### WHAT YOU SHOULD DO
Check every line of the entries for the string "from" and return the ones that contain it.

Source texts of formatted documents:
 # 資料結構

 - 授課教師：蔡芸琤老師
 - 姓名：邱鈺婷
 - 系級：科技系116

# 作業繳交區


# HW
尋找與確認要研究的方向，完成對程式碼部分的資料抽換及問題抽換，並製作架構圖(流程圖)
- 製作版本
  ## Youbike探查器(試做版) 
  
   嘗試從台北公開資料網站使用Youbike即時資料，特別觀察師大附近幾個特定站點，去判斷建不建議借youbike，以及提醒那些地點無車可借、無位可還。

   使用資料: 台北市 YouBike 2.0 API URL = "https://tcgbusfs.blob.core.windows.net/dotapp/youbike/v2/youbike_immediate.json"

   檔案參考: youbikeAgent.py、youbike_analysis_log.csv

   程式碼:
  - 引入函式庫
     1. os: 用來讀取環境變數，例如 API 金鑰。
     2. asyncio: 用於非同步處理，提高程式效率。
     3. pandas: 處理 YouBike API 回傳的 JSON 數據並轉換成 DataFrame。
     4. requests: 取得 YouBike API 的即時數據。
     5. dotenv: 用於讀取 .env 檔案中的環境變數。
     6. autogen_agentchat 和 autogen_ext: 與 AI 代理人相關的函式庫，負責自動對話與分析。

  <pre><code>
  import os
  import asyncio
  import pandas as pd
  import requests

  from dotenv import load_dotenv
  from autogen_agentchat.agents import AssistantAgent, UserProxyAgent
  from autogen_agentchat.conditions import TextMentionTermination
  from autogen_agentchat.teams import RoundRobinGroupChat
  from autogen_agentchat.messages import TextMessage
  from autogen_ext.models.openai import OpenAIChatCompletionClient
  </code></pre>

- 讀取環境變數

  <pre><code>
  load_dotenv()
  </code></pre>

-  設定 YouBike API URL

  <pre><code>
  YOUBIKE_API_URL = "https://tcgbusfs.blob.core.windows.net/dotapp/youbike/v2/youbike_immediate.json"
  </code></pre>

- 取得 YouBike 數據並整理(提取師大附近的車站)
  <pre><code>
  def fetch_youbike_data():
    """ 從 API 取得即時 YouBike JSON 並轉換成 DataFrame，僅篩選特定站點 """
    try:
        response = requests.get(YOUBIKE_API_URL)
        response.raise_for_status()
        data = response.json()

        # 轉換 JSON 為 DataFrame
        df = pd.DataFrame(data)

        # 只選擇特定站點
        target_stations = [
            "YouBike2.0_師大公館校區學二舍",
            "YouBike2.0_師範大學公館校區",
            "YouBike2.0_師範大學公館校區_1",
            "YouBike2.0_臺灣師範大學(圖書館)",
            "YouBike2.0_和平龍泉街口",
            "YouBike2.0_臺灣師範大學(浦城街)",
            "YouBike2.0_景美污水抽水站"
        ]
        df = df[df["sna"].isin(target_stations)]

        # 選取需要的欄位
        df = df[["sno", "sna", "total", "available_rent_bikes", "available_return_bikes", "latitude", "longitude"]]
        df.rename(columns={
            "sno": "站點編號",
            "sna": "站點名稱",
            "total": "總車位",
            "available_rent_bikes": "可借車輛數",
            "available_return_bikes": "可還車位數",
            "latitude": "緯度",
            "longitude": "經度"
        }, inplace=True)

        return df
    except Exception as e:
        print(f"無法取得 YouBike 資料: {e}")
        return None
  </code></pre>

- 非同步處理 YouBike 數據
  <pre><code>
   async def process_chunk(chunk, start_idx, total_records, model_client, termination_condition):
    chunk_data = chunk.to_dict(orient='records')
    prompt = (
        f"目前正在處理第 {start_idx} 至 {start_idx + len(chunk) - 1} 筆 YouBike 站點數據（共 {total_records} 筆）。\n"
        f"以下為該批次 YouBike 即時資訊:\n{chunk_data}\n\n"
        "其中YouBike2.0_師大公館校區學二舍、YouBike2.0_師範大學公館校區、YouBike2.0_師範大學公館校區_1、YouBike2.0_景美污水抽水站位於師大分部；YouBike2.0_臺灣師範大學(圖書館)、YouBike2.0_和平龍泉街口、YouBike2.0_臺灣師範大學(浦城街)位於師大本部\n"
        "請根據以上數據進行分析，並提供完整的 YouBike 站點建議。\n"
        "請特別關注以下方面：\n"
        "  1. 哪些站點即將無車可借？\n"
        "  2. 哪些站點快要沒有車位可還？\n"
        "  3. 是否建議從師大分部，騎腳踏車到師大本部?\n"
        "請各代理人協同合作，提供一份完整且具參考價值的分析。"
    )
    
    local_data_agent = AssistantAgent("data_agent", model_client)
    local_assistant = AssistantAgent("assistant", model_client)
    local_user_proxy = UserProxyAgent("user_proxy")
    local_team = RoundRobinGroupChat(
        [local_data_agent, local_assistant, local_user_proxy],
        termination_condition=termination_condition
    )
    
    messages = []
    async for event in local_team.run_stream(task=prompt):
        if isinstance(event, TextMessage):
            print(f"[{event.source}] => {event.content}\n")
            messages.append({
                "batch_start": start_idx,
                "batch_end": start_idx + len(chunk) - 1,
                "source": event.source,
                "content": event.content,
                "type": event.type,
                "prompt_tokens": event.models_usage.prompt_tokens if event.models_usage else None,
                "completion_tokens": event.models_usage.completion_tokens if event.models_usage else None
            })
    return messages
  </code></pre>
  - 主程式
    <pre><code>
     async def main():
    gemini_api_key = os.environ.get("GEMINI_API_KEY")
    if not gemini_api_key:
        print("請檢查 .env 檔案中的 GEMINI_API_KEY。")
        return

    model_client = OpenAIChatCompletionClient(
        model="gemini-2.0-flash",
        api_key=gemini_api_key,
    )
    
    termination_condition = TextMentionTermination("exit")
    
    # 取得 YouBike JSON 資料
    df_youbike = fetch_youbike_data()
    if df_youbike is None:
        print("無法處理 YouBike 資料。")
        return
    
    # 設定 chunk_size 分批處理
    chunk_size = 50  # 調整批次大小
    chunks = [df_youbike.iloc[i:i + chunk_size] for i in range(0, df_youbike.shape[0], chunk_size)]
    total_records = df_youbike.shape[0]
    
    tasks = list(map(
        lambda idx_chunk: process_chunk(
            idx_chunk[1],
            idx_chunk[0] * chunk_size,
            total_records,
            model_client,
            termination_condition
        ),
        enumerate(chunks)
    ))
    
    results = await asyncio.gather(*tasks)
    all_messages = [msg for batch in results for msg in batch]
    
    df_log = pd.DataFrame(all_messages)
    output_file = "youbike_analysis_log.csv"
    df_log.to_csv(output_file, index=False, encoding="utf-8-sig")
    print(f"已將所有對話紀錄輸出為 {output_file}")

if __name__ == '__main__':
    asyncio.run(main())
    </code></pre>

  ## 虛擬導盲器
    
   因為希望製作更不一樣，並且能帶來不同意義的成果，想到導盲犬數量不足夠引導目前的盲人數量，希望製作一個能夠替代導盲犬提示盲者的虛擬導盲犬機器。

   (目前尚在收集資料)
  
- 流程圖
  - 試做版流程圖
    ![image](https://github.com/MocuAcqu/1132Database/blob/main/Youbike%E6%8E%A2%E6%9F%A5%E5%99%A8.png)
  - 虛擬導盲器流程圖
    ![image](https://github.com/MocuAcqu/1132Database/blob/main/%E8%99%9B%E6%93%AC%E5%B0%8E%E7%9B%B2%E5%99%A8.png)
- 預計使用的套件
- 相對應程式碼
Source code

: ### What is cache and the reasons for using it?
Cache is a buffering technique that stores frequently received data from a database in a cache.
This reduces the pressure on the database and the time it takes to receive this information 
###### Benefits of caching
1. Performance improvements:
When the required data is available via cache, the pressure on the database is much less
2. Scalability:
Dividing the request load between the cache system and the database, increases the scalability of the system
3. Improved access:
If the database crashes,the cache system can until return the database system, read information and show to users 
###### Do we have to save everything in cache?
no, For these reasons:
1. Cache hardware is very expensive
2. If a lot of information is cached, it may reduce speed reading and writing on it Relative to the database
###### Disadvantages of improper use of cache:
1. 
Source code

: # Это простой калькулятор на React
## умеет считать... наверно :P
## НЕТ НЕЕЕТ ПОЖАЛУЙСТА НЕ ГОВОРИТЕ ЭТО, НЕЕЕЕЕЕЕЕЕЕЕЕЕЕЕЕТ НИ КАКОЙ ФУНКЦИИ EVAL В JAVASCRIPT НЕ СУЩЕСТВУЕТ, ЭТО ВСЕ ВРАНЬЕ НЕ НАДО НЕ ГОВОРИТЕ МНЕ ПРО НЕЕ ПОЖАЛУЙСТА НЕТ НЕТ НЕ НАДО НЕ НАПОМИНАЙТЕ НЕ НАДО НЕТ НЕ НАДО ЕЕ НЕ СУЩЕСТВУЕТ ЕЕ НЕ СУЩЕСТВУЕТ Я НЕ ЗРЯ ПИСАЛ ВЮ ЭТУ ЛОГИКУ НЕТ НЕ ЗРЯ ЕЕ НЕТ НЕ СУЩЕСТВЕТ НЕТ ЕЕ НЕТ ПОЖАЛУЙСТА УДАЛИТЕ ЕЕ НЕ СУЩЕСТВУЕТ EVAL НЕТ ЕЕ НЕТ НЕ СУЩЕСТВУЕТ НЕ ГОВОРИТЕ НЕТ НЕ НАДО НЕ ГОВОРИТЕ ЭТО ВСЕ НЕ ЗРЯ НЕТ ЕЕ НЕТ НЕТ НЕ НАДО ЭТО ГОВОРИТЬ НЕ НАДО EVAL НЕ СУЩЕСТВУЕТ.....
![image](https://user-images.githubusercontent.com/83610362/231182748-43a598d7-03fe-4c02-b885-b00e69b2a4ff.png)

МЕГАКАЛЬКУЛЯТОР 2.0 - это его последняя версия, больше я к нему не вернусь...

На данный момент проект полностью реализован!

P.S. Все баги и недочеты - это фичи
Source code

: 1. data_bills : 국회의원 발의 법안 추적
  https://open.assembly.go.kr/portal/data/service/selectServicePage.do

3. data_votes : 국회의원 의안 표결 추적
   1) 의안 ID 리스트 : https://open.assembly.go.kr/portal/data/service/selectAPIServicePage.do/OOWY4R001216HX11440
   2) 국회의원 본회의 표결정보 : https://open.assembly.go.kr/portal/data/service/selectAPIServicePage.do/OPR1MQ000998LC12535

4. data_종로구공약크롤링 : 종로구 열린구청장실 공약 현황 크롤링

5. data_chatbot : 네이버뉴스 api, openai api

### EXERCISE SOLUTION
  from dotenv import load_dotenv
  from autogen_agentchat.agents import AssistantAgent, UserProxyAgent
  from autogen_agentchat.conditions import TextMentionTermination
  from autogen_agentchat.teams import RoundRobinGroupChat
  from autogen_agentchat.messages import TextMessage
  from autogen_ext.models.openai import OpenAIChatCompletionClient
Cache is a buffering technique that stores frequently received data from a database in a cache.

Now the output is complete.